Striker Luther Blissett holds the record for Watford appearances, having played 503 matches in all competitions between 1976 and 1992, and his 415 appearances in The Football League during the same period is also a club record. Blissett holds the corresponding goalscoring records, with 186 career Watford goals, 148 of which were in the league. The records for the most league goals in a season is held by Cliff Holton, having scored 42 goals in the 1959–60 season. The highest number of goals scored by a player in a single game at a professional level is the six registered by Harry Barton against Wycombe Wanderers in September 1903.

Watford's biggest ever competitive win came in 1900, when the team defeated Maidenhead 11–0 in the Southern League Second Division.
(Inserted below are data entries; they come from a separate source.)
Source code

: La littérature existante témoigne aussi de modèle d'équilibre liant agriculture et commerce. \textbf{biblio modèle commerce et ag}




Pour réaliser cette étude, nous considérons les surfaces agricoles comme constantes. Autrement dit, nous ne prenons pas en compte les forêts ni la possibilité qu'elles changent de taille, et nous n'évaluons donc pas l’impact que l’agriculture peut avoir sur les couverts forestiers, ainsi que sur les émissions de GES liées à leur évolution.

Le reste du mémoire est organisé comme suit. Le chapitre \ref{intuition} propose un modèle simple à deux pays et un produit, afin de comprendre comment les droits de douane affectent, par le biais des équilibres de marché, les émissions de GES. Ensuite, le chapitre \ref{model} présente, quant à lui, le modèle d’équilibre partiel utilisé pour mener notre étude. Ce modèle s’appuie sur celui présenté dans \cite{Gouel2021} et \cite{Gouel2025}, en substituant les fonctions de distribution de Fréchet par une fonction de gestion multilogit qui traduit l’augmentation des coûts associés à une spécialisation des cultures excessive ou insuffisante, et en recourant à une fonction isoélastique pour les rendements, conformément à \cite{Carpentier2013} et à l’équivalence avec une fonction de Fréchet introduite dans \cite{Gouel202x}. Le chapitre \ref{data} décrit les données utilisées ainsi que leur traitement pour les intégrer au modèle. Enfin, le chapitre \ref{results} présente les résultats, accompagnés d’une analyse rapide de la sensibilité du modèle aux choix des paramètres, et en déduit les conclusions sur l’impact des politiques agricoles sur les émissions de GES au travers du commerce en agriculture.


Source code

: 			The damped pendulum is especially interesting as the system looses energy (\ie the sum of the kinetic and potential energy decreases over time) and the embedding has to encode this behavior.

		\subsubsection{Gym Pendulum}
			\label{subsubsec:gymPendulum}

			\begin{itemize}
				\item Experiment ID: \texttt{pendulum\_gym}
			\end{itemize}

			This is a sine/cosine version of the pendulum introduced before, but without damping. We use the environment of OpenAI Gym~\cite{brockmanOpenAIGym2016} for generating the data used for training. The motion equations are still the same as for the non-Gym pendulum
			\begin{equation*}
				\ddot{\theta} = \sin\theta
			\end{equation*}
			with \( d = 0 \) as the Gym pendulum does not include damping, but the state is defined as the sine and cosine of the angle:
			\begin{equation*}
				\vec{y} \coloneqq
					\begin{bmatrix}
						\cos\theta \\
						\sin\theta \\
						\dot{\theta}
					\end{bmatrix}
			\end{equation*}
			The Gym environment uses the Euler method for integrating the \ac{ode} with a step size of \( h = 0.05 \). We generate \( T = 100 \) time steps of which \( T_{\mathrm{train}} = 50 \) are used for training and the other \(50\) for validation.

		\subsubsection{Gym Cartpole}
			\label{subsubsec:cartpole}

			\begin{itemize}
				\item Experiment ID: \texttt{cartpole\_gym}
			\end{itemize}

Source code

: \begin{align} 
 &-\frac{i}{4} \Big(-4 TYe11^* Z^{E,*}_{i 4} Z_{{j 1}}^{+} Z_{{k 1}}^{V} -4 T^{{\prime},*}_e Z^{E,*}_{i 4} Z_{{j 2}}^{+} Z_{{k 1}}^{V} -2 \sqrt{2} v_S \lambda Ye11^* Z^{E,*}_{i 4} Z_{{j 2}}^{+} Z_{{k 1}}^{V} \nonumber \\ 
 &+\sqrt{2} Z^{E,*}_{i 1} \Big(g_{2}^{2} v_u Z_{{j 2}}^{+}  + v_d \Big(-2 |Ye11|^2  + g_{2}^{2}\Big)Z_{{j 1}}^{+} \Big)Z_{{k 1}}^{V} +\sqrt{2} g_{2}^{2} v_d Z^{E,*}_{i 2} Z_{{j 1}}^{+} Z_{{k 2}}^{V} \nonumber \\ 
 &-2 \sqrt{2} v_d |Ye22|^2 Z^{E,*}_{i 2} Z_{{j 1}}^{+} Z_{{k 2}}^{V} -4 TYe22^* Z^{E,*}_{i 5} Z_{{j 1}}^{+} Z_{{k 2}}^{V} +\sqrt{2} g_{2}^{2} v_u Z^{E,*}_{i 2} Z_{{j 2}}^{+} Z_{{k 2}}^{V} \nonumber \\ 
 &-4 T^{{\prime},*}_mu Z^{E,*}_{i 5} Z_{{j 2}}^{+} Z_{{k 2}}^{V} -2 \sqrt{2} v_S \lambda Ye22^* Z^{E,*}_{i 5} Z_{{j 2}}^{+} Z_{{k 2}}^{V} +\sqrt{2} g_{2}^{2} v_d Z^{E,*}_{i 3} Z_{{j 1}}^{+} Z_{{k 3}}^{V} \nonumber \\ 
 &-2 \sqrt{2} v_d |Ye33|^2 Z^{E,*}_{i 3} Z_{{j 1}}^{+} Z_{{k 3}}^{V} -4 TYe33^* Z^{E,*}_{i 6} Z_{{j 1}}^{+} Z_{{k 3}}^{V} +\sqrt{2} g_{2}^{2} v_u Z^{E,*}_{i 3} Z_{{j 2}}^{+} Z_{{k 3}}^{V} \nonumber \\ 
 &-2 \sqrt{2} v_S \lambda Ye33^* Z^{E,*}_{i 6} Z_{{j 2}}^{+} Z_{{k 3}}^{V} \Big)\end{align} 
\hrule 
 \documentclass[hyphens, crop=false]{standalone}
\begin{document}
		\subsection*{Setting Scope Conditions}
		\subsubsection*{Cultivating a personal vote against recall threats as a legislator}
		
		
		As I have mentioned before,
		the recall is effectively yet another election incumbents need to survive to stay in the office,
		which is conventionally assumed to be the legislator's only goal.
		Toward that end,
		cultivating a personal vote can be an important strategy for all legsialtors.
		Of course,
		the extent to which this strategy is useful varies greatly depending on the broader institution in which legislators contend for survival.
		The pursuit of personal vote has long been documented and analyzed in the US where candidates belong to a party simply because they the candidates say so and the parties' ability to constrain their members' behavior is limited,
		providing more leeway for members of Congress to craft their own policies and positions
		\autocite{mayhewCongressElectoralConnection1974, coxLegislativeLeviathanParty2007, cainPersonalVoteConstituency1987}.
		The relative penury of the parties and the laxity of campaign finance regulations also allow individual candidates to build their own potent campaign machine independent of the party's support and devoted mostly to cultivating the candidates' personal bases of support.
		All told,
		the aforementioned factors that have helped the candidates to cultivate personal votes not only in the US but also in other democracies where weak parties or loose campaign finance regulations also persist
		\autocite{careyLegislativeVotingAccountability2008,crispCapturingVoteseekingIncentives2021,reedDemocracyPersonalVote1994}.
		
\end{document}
The team's biggest Football League winning margin is 8–0; this first occurred in a Third Division South match against Newport County in 1924, and was repeated in a First Division match against Sunderland in 1982. Both of these matches were at home – Watford have won an away league match by five goals on six occasions, most recently in the 6–1 win against Leeds United at Elland Road in 2012. The most goals scored in a Football League game involving Watford is 11, in Watford's 7–4 victories against Swindon Town, Torquay United and Burnley in 1934, 1937 and 2003 respectively. The club's highest home attendance is 34,099, for a fourth round FA Cup match against Manchester United on 3 February 1969. The record home league attendance is 27,968 against Queens Park Rangers in August of the same year. Watford's home capacity has since been reduced due to all-seater requirements; it currently stands at 21,577.